Aim of the task:
From the records below, set down exactly the lines starting with the line that contains "### 7. [Security" and going on through the line that contains "- Performance optimization". Nothing else is wanted.

--- Records to use Enclosed Below ---

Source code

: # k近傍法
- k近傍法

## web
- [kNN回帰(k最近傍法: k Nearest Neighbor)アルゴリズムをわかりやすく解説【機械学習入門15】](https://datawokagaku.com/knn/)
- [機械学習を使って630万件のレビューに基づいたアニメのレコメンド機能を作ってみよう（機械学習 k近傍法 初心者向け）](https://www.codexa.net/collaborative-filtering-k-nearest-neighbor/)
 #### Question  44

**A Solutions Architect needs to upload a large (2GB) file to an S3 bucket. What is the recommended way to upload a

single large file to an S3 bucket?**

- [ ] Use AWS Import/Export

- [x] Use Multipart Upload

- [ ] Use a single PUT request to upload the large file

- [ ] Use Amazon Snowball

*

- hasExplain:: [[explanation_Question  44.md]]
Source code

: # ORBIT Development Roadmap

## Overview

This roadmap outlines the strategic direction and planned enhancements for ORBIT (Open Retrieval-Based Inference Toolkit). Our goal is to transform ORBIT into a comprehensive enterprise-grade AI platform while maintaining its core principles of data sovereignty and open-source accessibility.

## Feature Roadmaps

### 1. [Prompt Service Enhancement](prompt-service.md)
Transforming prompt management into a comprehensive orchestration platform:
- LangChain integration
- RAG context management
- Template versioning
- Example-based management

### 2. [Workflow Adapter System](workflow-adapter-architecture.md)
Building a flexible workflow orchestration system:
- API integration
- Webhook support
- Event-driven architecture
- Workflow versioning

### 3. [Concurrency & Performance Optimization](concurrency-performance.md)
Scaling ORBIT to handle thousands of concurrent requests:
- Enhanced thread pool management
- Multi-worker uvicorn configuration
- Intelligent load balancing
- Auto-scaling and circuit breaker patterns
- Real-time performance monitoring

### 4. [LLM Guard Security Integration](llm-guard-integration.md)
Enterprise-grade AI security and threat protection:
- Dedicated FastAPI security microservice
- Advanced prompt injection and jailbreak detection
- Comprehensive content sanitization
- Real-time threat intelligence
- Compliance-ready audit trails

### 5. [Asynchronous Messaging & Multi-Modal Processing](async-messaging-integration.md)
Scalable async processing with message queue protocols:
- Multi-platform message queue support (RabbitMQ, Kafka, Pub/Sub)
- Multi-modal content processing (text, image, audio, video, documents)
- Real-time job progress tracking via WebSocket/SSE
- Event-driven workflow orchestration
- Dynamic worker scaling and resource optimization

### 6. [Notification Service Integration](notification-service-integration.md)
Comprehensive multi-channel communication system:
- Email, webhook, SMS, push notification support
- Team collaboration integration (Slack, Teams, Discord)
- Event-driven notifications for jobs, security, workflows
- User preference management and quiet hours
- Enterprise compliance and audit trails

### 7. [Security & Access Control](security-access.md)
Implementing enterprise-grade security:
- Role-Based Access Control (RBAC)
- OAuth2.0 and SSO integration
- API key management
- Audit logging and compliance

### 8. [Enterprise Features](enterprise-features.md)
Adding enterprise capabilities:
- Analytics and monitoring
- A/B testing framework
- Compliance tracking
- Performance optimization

--- End of Enclosed Records to use ---
--- Records to use Enclosed Below ---

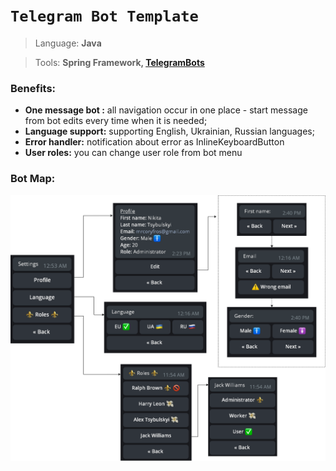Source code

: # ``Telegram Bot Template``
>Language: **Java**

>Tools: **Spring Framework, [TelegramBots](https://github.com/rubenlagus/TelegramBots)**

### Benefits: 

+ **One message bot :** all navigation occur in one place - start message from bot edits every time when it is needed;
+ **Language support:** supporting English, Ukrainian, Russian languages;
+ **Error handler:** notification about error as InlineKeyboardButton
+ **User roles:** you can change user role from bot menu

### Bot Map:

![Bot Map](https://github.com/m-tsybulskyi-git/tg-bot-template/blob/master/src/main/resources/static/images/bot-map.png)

--- End of Enclosed Records to use ---
--- Records to use Enclosed Below ---

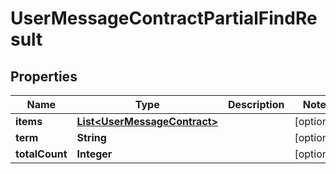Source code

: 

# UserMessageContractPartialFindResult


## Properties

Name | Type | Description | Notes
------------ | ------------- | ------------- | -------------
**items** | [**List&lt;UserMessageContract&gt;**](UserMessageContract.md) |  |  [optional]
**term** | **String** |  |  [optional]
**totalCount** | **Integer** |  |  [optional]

--- End of Enclosed Records to use ---

Expected answer:
### 7. [Security & Access Control](security-access.md)
Implementing enterprise-grade security:
- Role-Based Access Control (RBAC)
- OAuth2.0 and SSO integration
- API key management
- Audit logging and compliance

### 8. [Enterprise Features](enterprise-features.md)
Adding enterprise capabilities:
- Analytics and monitoring
- A/B testing framework
- Compliance tracking
- Performance optimization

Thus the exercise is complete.